Stored entries
════════════════

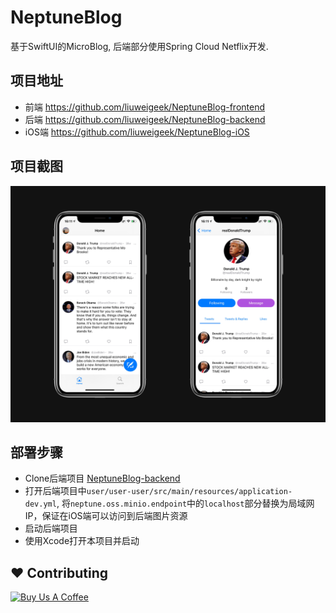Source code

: # NeptuneBlog

基于SwiftUI的MicroBlog, 后端部分使用Spring Cloud Netflix开发.

## 项目地址

- 前端 <https://github.com/liuweigeek/NeptuneBlog-frontend>
- 后端 <https://github.com/liuweigeek/NeptuneBlog-backend>
- iOS端 <https://github.com/liuweigeek/NeptuneBlog-iOS>

## 项目截图

![主页&个人资料页](./docs/images/screenshot.JPG)

## 部署步骤

- Clone后端项目 [NeptuneBlog-backend](https://github.com/liuweigeek/NeptuneBlog-backend)
- 打开后端项目中`user/user-user/src/main/resources/application-dev.yml`, 将`neptune.oss.minio.endpoint`中的`localhost`部分替换为局域网IP，保证在iOS端可以访问到后端图片资源
- 启动后端项目
- 使用Xcode打开本项目并启动

## ❤️ Contributing

<a href="https://www.buymeacoffee.com/liuweigeek" target="_blank"><img src="https://www.buymeacoffee.com/assets/img/custom_images/yellow_img.png" alt="Buy Us A Coffee" style="height: auto !important;width: auto !important;" ></a>
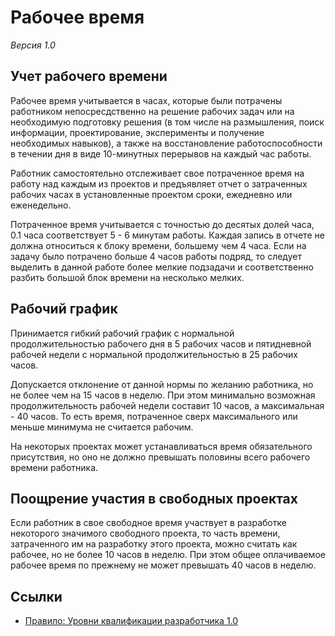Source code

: # Рабочее время

*Версия 1.0*

## Учет рабочего времени

Рабочее время учитывается в часах, которые были потрачены работником непосресдственно на решение рабочих задач или на необходимую подготовку решения (в том числе на размышления, поиск информации, проектирование, эксперименты и получение необходимых навыков), а также на восстановление работоспособности в течении дня в виде 10-минутных перерывов на каждый час работы.

Работник самостоятельно отслеживает свое потраченное время на работу над каждым из проектов и предъявляет отчет о затраченных рабочих часах в установленные проектом сроки, ежедневно или еженедельно.

Потраченное время учитывается с точностью до десятых долей часа, 0.1 часа соответствует 5 - 6 минутам работы. Каждая запись в отчете не должна относиться к блоку времени, большему чем 4 часа. Если на задачу было потрачено больше 4 часов работы подряд, то следует выделить в данной работе более мелкие подзадачи и соответственно разбить большой блок времени на несколько мелких.


## Рабочий график

Принимается гибкий рабочий график с нормальной продолжительностью рабочего дня в 5 рабочих часов и пятидневной рабочей недели с нормальной продолжительностью в 25 рабочих часов.

Допускается отклонение от данной нормы по желанию работника, но не более чем на 15 часов в неделю. При этом минимально возможная продолжительность рабочей недели составит 10 часов, а максимальная - 40 часов. То есть время, потраченное сверх максимального или меньше минимума не считается рабочим.

На некоторых проектах может устанавливаться время обязательного присутствия, но оно не должно превышать половины всего рабочего времени работника.


## Поощрение участия в свободных проектах

Если работник в свое свободное время участвует в разработке некоторого значимого свободного проекта, то часть времени, затраченного им на разработку этого проекта, можно считать как рабочее, но не более 10 часов в неделю. При этом общее оплачиваемое рабочее время по прежнему не может превышать 40 часов в неделю.


## Ссылки

- [Правило: Уровни квалификации разработчика 1.0](rul-developer-skill-levels.ru.md)
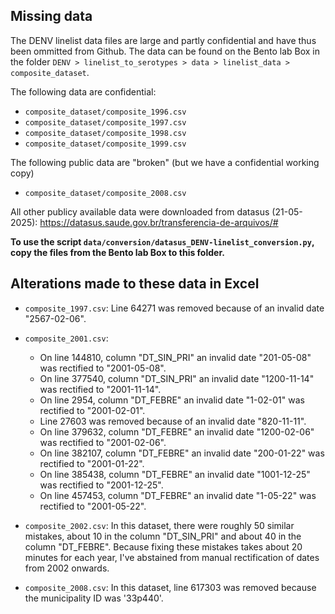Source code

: ## Missing data

The DENV linelist data files are large and partly confidential and have thus been ommitted from Github.
The data can be found on the Bento lab Box in the folder `DENV > linelist_to_serotypes > data > linelist_data > composite_dataset`.

The following data are confidential:

+ `composite_dataset/composite_1996.csv`
+ `composite_dataset/composite_1997.csv`
+ `composite_dataset/composite_1998.csv`
+ `composite_dataset/composite_1999.csv`

The following public data are "broken" (but we have a confidential working copy)

+ `composite_dataset/composite_2008.csv`

All other publicy available data were downloaded from datasus (21-05-2025): https://datasus.saude.gov.br/transferencia-de-arquivos/#

**To use the script `data/conversion/datasus_DENV-linelist_conversion.py`, copy the files from the Bento lab Box to this folder.**

## Alterations made to these data in Excel

+ `composite_1997.csv`: Line 64271 was removed because of an invalid date "2567-02-06".

+ `composite_2001.csv`:

    + On line 144810, column "DT_SIN_PRI" an invalid date "201-05-08" was rectified to "2001-05-08".
    + On line 377540, column "DT_SIN_PRI" an invalid date "1200-11-14" was rectified to "2001-11-14".
    + On line 2954, column "DT_FEBRE" an invalid date "1-02-01" was rectified to "2001-02-01".
    + Line 27603 was removed because of an invalid date "820-11-11".
    + On line 379632, column "DT_FEBRE" an invalid date "1200-02-06" was rectified to "2001-02-06".
    + On line 382107, column "DT_FEBRE" an invalid date "200-01-22" was rectified to "2001-01-22".
    + On line 385438, column "DT_FEBRE" an invalid date "1001-12-25" was rectified to "2001-12-25".
    + On line 457453, column "DT_FEBRE" an invalid date "1-05-22" was rectified to "2001-05-22".

+ `composite_2002.csv`: In this dataset, there were roughly 50 similar mistakes, about 10 in the column "DT_SIN_PRI" and about 40 in the column "DT_FEBRE". Because fixing these mistakes takes about 20 minutes for each year, I've abstained from manual rectification of dates from 2002 onwards.

+ `composite_2008.csv`: In this dataset, line 617303 was removed because the municipality ID was '33p440'.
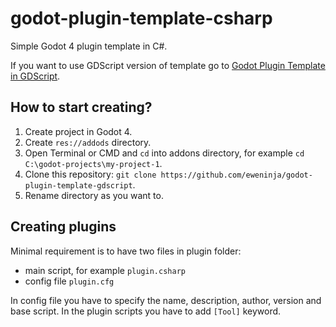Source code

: # godot-plugin-template-csharp

Simple Godot 4 plugin template in C#.

If you want to use GDScript version of template go to [Godot Plugin Template in GDScript](https://github.com/eweninja/godot-plugin-template-gdscript).

## How to start creating?

1. Create project in Godot 4.
2. Create `res://addods` directory.
3. Open Terminal or CMD and `cd` into addons directory, for example `cd C:\godot-projects\my-project-1`.
4. Clone this repository: `git clone https://github.com/eweninja/godot-plugin-template-gdscript`.
5. Rename directory as you want to.

## Creating plugins

Minimal requirement is to have two files in plugin folder:
- main script, for example `plugin.csharp`
- config file `plugin.cfg`

In config file you have to specify the name, description, author, version and base script.
In the plugin scripts you have to add `[Tool]` keyword.
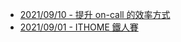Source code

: - [2021/09/10 -  提升 on-call 的效率方式]( https://www.facebook.com/technologynoteniu/posts/367687458398726)
- [2021/09/01 -  ITHOME 鐵人賽]( https://www.facebook.com/technologynoteniu/posts/362290215605117)

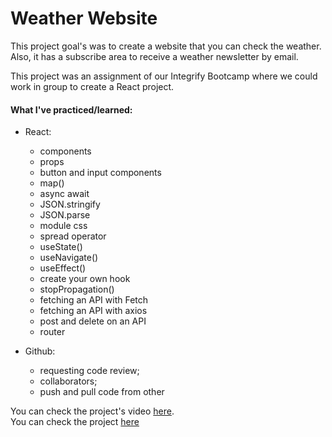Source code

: # Weather Website
This project goal's was to create a website that you can check the weather. Also, it has a subscribe area to receive a weather newsletter by email.

This project was an assignment of our Integrify Bootcamp where we could work in group to create a React project.

#### What I've practiced/learned:
- React:
    - components
    - props
    - button and input components
    - map()
    - async await
    - JSON.stringify
    - JSON.parse
    - module css
    - spread operator
    - useState()
    - useNavigate()
    - useEffect()
    - create your own hook
    - stopPropagation()
    - fetching an API with Fetch
    - fetching an API with axios
    - post and delete on an API
    - router
    
    
- Github:
    - requesting code review;
    - collaborators;
    - push and pull code from other



You can check the project's video [here](https://youtu.be/zdw_-N67uJU).  
You can check the project [here](https://reactproject-weather.netlify.app/)
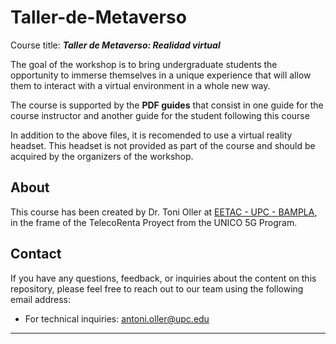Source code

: # Taller-de-Metaverso


Course title: ***Taller de Metaverso: Realidad virtual***

The goal of the workshop is to bring undergraduate students the opportunity to immerse themselves in a unique experience that will allow them to interact with a
virtual environment in a whole new way.

The course is supported by the **PDF guides** that consist in one guide for the course instructor and another guide for the student following this course 

In addition to the above files, it is recomended to use a virtual reality headset. This headset is not provided as part of the course and should be acquired by the organizers of the workshop.

 



## About


This course has been created by Dr. Toni Oller at [EETAC - UPC - BAMPLA](https://entel.upc.edu/es/actividades-investigadoras/bampla), in the frame of the TelecoRenta Proyect from the UNICO 5G Program.        


## Contact


If you have any questions, feedback, or inquiries about the content on this repository, please feel free to reach out to our team using the following email address:


- For technical inquiries: [antoni.oller@upc.edu](mailto:antoni.oller@upc.edu)





---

════════════════

## TASK TO CARRY OUT
Set down the entries shown above once more, exactly as they read, but without pictures.

## REPLY TO THE TASK
Source code

: # NeptuneBlog

基于SwiftUI的MicroBlog, 后端部分使用Spring Cloud Netflix开发.

## 项目地址

- 前端 <https://github.com/liuweigeek/NeptuneBlog-frontend>
- 后端 <https://github.com/liuweigeek/NeptuneBlog-backend>
- iOS端 <https://github.com/liuweigeek/NeptuneBlog-iOS>

## 项目截图

![主页&个人资料页](./docs/images/screenshot.JPG)

## 部署步骤

- Clone后端项目 [NeptuneBlog-backend](https://github.com/liuweigeek/NeptuneBlog-backend)
- 打开后端项目中`user/user-user/src/main/resources/application-dev.yml`, 将`neptune.oss.minio.endpoint`中的`localhost`部分替换为局域网IP，保证在iOS端可以访问到后端图片资源
- 启动后端项目
- 使用Xcode打开本项目并启动

## ❤️ Contributing

<a href="https://www.buymeacoffee.com/liuweigeek" target="_blank"><img src="https://www.buymeacoffee.com/assets/img/custom_images/yellow_img.png" alt="Buy Us A Coffee" style="height: auto !important;width: auto !important;" ></a>
Source code

: # Рабочее время

*Версия 1.0*

## Учет рабочего времени

Рабочее время учитывается в часах, которые были потрачены работником непосресдственно на решение рабочих задач или на необходимую подготовку решения (в том числе на размышления, поиск информации, проектирование, эксперименты и получение необходимых навыков), а также на восстановление работоспособности в течении дня в виде 10-минутных перерывов на каждый час работы.

Работник самостоятельно отслеживает свое потраченное время на работу над каждым из проектов и предъявляет отчет о затраченных рабочих часах в установленные проектом сроки, ежедневно или еженедельно.

Потраченное время учитывается с точностью до десятых долей часа, 0.1 часа соответствует 5 - 6 минутам работы. Каждая запись в отчете не должна относиться к блоку времени, большему чем 4 часа. Если на задачу было потрачено больше 4 часов работы подряд, то следует выделить в данной работе более мелкие подзадачи и соответственно разбить большой блок времени на несколько мелких.


## Рабочий график

Принимается гибкий рабочий график с нормальной продолжительностью рабочего дня в 5 рабочих часов и пятидневной рабочей недели с нормальной продолжительностью в 25 рабочих часов.

Допускается отклонение от данной нормы по желанию работника, но не более чем на 15 часов в неделю. При этом минимально возможная продолжительность рабочей недели составит 10 часов, а максимальная - 40 часов. То есть время, потраченное сверх максимального или меньше минимума не считается рабочим.

На некоторых проектах может устанавливаться время обязательного присутствия, но оно не должно превышать половины всего рабочего времени работника.


## Поощрение участия в свободных проектах

Если работник в свое свободное время участвует в разработке некоторого значимого свободного проекта, то часть времени, затраченного им на разработку этого проекта, можно считать как рабочее, но не более 10 часов в неделю. При этом общее оплачиваемое рабочее время по прежнему не может превышать 40 часов в неделю.


## Ссылки

- [Правило: Уровни квалификации разработчика 1.0](rul-developer-skill-levels.ru.md)
Source code

: ## Missing data

The DENV linelist data files are large and partly confidential and have thus been ommitted from Github.
The data can be found on the Bento lab Box in the folder `DENV > linelist_to_serotypes > data > linelist_data > composite_dataset`.

The following data are confidential:

+ `composite_dataset/composite_1996.csv`
+ `composite_dataset/composite_1997.csv`
+ `composite_dataset/composite_1998.csv`
+ `composite_dataset/composite_1999.csv`

The following public data are "broken" (but we have a confidential working copy)

+ `composite_dataset/composite_2008.csv`

All other publicy available data were downloaded from datasus (21-05-2025): https://datasus.saude.gov.br/transferencia-de-arquivos/#

**To use the script `data/conversion/datasus_DENV-linelist_conversion.py`, copy the files from the Bento lab Box to this folder.**

## Alterations made to these data in Excel

+ `composite_1997.csv`: Line 64271 was removed because of an invalid date "2567-02-06".

+ `composite_2001.csv`:

    + On line 144810, column "DT_SIN_PRI" an invalid date "201-05-08" was rectified to "2001-05-08".
    + On line 377540, column "DT_SIN_PRI" an invalid date "1200-11-14" was rectified to "2001-11-14".
    + On line 2954, column "DT_FEBRE" an invalid date "1-02-01" was rectified to "2001-02-01".
    + Line 27603 was removed because of an invalid date "820-11-11".
    + On line 379632, column "DT_FEBRE" an invalid date "1200-02-06" was rectified to "2001-02-06".
    + On line 382107, column "DT_FEBRE" an invalid date "200-01-22" was rectified to "2001-01-22".
    + On line 385438, column "DT_FEBRE" an invalid date "1001-12-25" was rectified to "2001-12-25".
    + On line 457453, column "DT_FEBRE" an invalid date "1-05-22" was rectified to "2001-05-22".

+ `composite_2002.csv`: In this dataset, there were roughly 50 similar mistakes, about 10 in the column "DT_SIN_PRI" and about 40 in the column "DT_FEBRE". Because fixing these mistakes takes about 20 minutes for each year, I've abstained from manual rectification of dates from 2002 onwards.

+ `composite_2008.csv`: In this dataset, line 617303 was removed because the municipality ID was '33p440'.
Source code

: # godot-plugin-template-csharp

Simple Godot 4 plugin template in C#.

If you want to use GDScript version of template go to [Godot Plugin Template in GDScript](https://github.com/eweninja/godot-plugin-template-gdscript).

## How to start creating?

1. Create project in Godot 4.
2. Create `res://addods` directory.
3. Open Terminal or CMD and `cd` into addons directory, for example `cd C:\godot-projects\my-project-1`.
4. Clone this repository: `git clone https://github.com/eweninja/godot-plugin-template-gdscript`.
5. Rename directory as you want to.

## Creating plugins

Minimal requirement is to have two files in plugin folder:
- main script, for example `plugin.csharp`
- config file `plugin.cfg`

In config file you have to specify the name, description, author, version and base script.
In the plugin scripts you have to add `[Tool]` keyword.
Source code

: - [2021/09/10 -  提升 on-call 的效率方式]( https://www.facebook.com/technologynoteniu/posts/367687458398726)
- [2021/09/01 -  ITHOME 鐵人賽]( https://www.facebook.com/technologynoteniu/posts/362290215605117)

Source code

: # Weather Website
This project goal's was to create a website that you can check the weather. Also, it has a subscribe area to receive a weather newsletter by email.

This project was an assignment of our Integrify Bootcamp where we could work in group to create a React project.

#### What I've practiced/learned:
- React:
    - components
    - props
    - button and input components
    - map()
    - async await
    - JSON.stringify
    - JSON.parse
    - module css
    - spread operator
    - useState()
    - useNavigate()
    - useEffect()
    - create your own hook
    - stopPropagation()
    - fetching an API with Fetch
    - fetching an API with axios
    - post and delete on an API
    - router
    
    
- Github:
    - requesting code review;
    - collaborators;
    - push and pull code from other



You can check the project's video [here](https://youtu.be/zdw_-N67uJU).  
You can check the project [here](https://reactproject-weather.netlify.app/)
Source code

: # Taller-de-Metaverso


Course title: ***Taller de Metaverso: Realidad virtual***

The goal of the workshop is to bring undergraduate students the opportunity to immerse themselves in a unique experience that will allow them to interact with a
virtual environment in a whole new way.

The course is supported by the **PDF guides** that consist in one guide for the course instructor and another guide for the student following this course 

In addition to the above files, it is recomended to use a virtual reality headset. This headset is not provided as part of the course and should be acquired by the organizers of the workshop.

 



## About


This course has been created by Dr. Toni Oller at [EETAC - UPC - BAMPLA](https://entel.upc.edu/es/actividades-investigadoras/bampla), in the frame of the TelecoRenta Proyect from the UNICO 5G Program.        


## Contact


If you have any questions, feedback, or inquiries about the content on this repository, please feel free to reach out to our team using the following email address:


- For technical inquiries: [antoni.oller@upc.edu](mailto:antoni.oller@upc.edu)





---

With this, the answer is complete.